====== RECORDS SHOWN
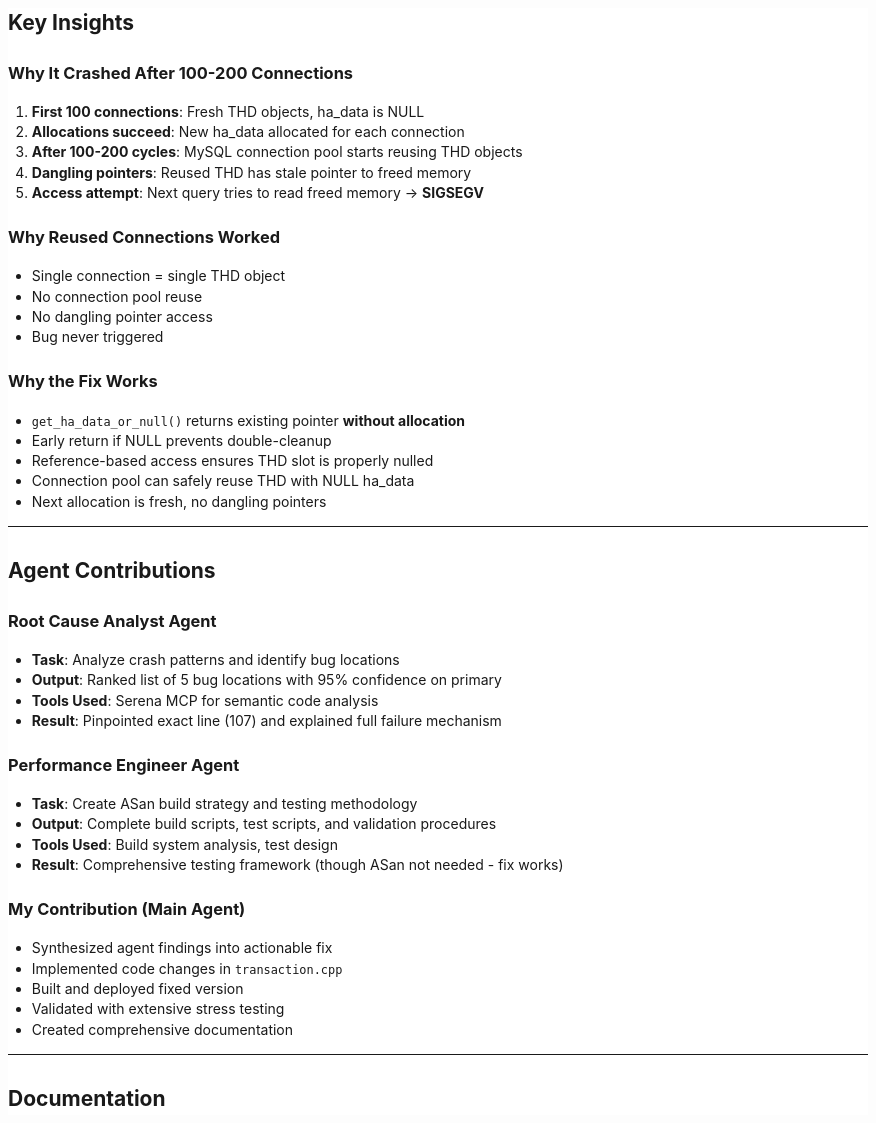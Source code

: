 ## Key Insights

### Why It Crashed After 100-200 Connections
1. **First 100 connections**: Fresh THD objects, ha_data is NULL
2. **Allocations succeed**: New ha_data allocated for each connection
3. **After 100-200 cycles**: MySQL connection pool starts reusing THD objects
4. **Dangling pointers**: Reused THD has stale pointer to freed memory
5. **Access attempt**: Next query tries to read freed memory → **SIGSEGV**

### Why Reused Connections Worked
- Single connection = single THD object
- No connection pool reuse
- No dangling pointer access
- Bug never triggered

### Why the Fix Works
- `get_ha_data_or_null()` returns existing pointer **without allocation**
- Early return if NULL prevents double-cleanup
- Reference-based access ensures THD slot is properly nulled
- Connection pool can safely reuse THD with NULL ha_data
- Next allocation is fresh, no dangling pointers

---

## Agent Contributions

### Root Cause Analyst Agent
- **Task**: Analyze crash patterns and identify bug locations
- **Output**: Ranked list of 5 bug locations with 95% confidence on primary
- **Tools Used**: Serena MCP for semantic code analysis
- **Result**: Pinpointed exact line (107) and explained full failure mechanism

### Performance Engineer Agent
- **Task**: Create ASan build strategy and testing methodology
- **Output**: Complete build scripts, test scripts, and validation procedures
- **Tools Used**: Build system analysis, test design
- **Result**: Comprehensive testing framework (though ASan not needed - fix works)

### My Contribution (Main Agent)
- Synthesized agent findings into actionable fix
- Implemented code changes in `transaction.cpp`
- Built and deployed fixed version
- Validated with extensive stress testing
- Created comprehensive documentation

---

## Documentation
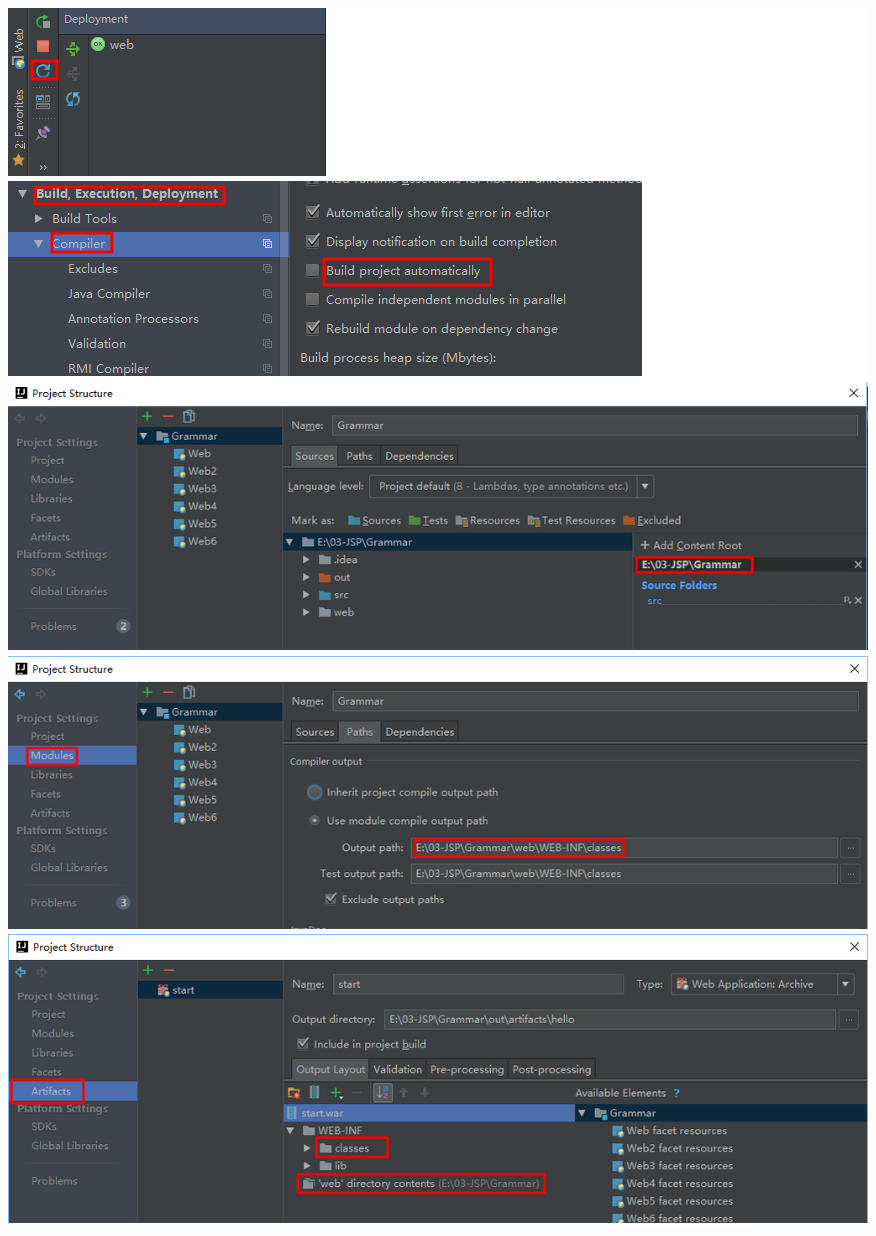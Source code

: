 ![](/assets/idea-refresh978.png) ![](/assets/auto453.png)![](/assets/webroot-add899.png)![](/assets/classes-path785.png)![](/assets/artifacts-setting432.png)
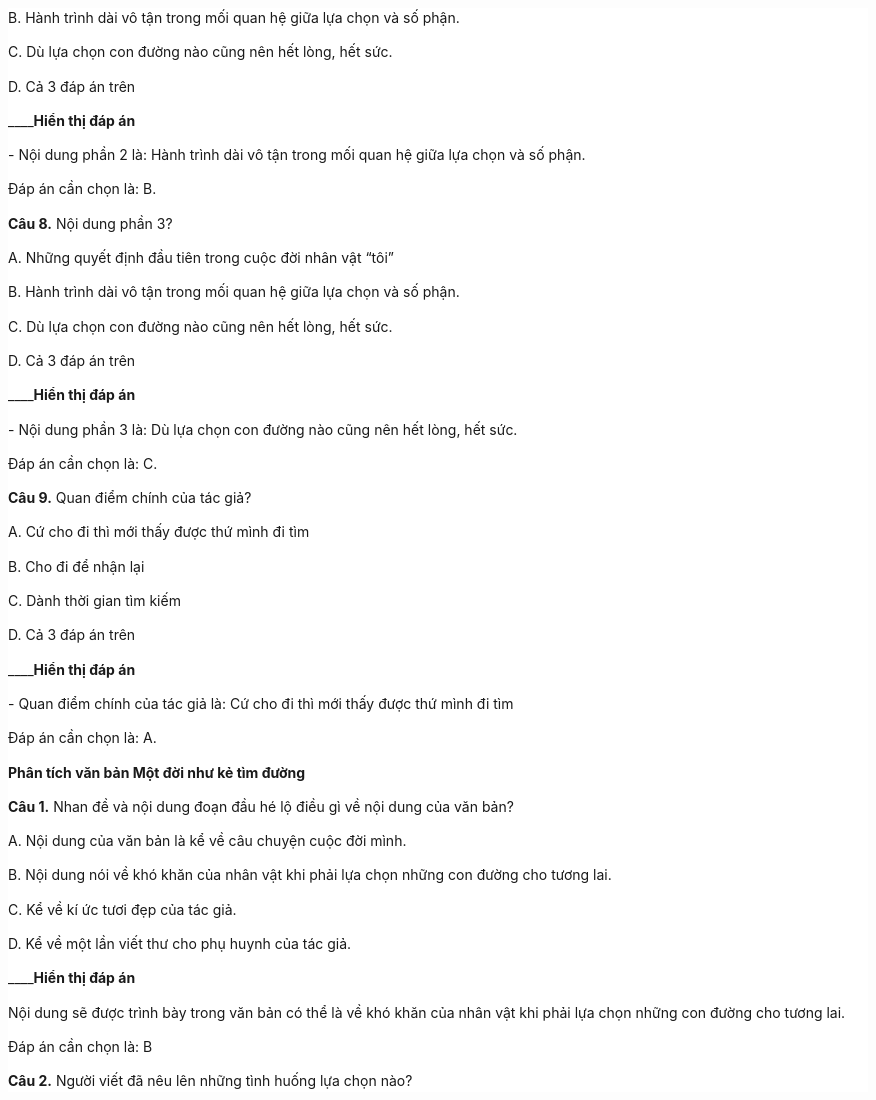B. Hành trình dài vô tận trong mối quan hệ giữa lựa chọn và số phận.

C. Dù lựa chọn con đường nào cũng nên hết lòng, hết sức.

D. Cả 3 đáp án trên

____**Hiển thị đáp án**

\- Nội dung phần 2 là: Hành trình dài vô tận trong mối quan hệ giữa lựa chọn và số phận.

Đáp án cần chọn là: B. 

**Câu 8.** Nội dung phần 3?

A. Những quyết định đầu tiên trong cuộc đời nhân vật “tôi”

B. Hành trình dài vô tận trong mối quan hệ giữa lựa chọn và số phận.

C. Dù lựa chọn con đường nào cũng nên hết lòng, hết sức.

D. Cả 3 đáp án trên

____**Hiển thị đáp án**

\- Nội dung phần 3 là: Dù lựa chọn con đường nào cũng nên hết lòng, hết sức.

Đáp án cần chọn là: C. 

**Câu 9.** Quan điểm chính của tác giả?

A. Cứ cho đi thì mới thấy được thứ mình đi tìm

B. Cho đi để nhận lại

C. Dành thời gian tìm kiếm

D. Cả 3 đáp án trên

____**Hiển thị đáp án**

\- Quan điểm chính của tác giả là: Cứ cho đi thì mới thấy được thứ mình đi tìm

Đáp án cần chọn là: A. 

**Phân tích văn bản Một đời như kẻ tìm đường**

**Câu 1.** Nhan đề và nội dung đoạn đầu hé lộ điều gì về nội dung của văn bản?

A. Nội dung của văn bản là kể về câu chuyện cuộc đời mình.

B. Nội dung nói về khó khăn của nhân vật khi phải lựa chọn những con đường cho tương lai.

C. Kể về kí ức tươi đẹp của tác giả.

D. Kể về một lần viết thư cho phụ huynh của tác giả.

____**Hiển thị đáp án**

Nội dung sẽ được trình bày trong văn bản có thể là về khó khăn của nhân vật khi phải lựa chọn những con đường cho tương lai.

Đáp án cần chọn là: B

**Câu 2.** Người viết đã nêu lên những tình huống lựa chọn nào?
============
→ **YOUR GOAL**
Could you reproduce the records above exactly, leaving out every picture?

→ **TASK SOLUTION**
Source code

: ## Key Insights

### Why It Crashed After 100-200 Connections
1. **First 100 connections**: Fresh THD objects, ha_data is NULL
2. **Allocations succeed**: New ha_data allocated for each connection
3. **After 100-200 cycles**: MySQL connection pool starts reusing THD objects
4. **Dangling pointers**: Reused THD has stale pointer to freed memory
5. **Access attempt**: Next query tries to read freed memory → **SIGSEGV**

### Why Reused Connections Worked
- Single connection = single THD object
- No connection pool reuse
- No dangling pointer access
- Bug never triggered

### Why the Fix Works
- `get_ha_data_or_null()` returns existing pointer **without allocation**
- Early return if NULL prevents double-cleanup
- Reference-based access ensures THD slot is properly nulled
- Connection pool can safely reuse THD with NULL ha_data
- Next allocation is fresh, no dangling pointers

---

## Agent Contributions

### Root Cause Analyst Agent
- **Task**: Analyze crash patterns and identify bug locations
- **Output**: Ranked list of 5 bug locations with 95% confidence on primary
- **Tools Used**: Serena MCP for semantic code analysis
- **Result**: Pinpointed exact line (107) and explained full failure mechanism

### Performance Engineer Agent
- **Task**: Create ASan build strategy and testing methodology
- **Output**: Complete build scripts, test scripts, and validation procedures
- **Tools Used**: Build system analysis, test design
- **Result**: Comprehensive testing framework (though ASan not needed - fix works)

### My Contribution (Main Agent)
- Synthesized agent findings into actionable fix
- Implemented code changes in `transaction.cpp`
- Built and deployed fixed version
- Validated with extensive stress testing
- Created comprehensive documentation

---

## Documentation
Source code

: ![](/assets/idea-refresh978.png) ![](/assets/auto453.png)![](/assets/webroot-add899.png)![](/assets/classes-path785.png)![](/assets/artifacts-setting432.png)
B. Hành trình dài vô tận trong mối quan hệ giữa lựa chọn và số phận.

C. Dù lựa chọn con đường nào cũng nên hết lòng, hết sức.

D. Cả 3 đáp án trên

____**Hiển thị đáp án**

\- Nội dung phần 2 là: Hành trình dài vô tận trong mối quan hệ giữa lựa chọn và số phận.

Đáp án cần chọn là: B. 

**Câu 8.** Nội dung phần 3?

A. Những quyết định đầu tiên trong cuộc đời nhân vật “tôi”

B. Hành trình dài vô tận trong mối quan hệ giữa lựa chọn và số phận.

C. Dù lựa chọn con đường nào cũng nên hết lòng, hết sức.

D. Cả 3 đáp án trên

____**Hiển thị đáp án**

\- Nội dung phần 3 là: Dù lựa chọn con đường nào cũng nên hết lòng, hết sức.

Đáp án cần chọn là: C. 

**Câu 9.** Quan điểm chính của tác giả?

A. Cứ cho đi thì mới thấy được thứ mình đi tìm

B. Cho đi để nhận lại

C. Dành thời gian tìm kiếm

D. Cả 3 đáp án trên

____**Hiển thị đáp án**

\- Quan điểm chính của tác giả là: Cứ cho đi thì mới thấy được thứ mình đi tìm

Đáp án cần chọn là: A. 

**Phân tích văn bản Một đời như kẻ tìm đường**

**Câu 1.** Nhan đề và nội dung đoạn đầu hé lộ điều gì về nội dung của văn bản?

A. Nội dung của văn bản là kể về câu chuyện cuộc đời mình.

B. Nội dung nói về khó khăn của nhân vật khi phải lựa chọn những con đường cho tương lai.

C. Kể về kí ức tươi đẹp của tác giả.

D. Kể về một lần viết thư cho phụ huynh của tác giả.

____**Hiển thị đáp án**

Nội dung sẽ được trình bày trong văn bản có thể là về khó khăn của nhân vật khi phải lựa chọn những con đường cho tương lai.

Đáp án cần chọn là: B

**Câu 2.** Người viết đã nêu lên những tình huống lựa chọn nào?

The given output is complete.